Accessible by: Self-drive or Fly-and-Transfer
Owner: Okaukuejo Camp is owned and managed by Namibia Wildlife Resorts.
Food & drink
Usual board basis: B&B
Food quality: Namutoni Camp has one restaurants, serving a breakfast buffet (5:30 to 10:00 in winter, 6:00 to 10:00 in summer), lunch (12:00 to 14:00), and dinner (17:30 to 21:00 in winter, 18:00 to 22:00 in summer).
Namutoni's camping sites are equipped with communal field kitchens and braai facilities, and basic food items can be bought at the tourist shop.
Dining style: Individual Tables
Dining locations: Indoor and Outdoor Dining
Drinks included: No drinks are included.
Further dining info: No
Wildlife safaris: Namutoni overlooks the flood-lit King Nehale waterhole, giving visitors the opportunity to observe animals and birds at close range, but the camp's main attracting is as a base for your self-drive forays around the park. Namutoni stands near Fisher's Pan, which is often used as the breeding site for flamingoes.See more ideas for Wildlife safaris in Namibia
Attitude towards children: Children are welcome at Namutoni Camp.
Property’s age restrictions: There are no age restrictions at Namutoni Camp.
Generally recommended for children: Yes – and the flexibility of a self-drive trip often suits families very well. Note that dangerous animals do sometimes enter the camp area though, and so care still needs to be taken and parents must always supervise their children closely.
Notes: 6 to 12 year old children are charged at half price for the organized game drives, children under the age of 6 are not permitted on these game drives.

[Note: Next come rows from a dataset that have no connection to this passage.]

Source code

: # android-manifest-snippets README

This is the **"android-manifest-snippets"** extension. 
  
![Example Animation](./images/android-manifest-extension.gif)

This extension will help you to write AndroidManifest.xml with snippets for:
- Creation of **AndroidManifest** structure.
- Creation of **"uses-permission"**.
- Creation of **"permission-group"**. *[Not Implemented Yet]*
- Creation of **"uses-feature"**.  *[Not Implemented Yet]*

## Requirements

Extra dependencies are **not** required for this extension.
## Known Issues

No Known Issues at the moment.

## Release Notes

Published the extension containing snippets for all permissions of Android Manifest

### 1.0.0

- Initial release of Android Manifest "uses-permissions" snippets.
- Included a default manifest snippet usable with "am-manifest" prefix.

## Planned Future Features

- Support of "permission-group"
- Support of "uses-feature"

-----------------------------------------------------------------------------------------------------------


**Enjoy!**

Power supply: Mains Electricity
Power supply notes: There is a back up generator.
Communications: There are no telephones or internet access in any of the chalets and rooms.
TV & radio: There are no radios or TVs in any of the chalets and rooms.
Water supply: Mains
Water supply notes: The water here can't be drunk as it's too salty.
Health & safety
Malarial protection recommended: Yes
Medical care: There is a fisrt aid kit at Namutoni and some of the staff are first aid trained. The nearest doctor is in Tsumeb.
Dangerous animals: Moderate Risk
Security measures: There's a low stone wall in-between the flood-lit waterhole and the chalets, to reduce the chances of dangerous animals entering the camp.
Fire safety: All rooms have fire extinguishers.
Disabled access: Not Possible
Laundry facilities: A laundry service is available for an extra charge.
Money: No currency exchange is available.
Accepted payment on location: Visa is accepted, but we would recommend using cash because the process of using a credit card can be rather slow.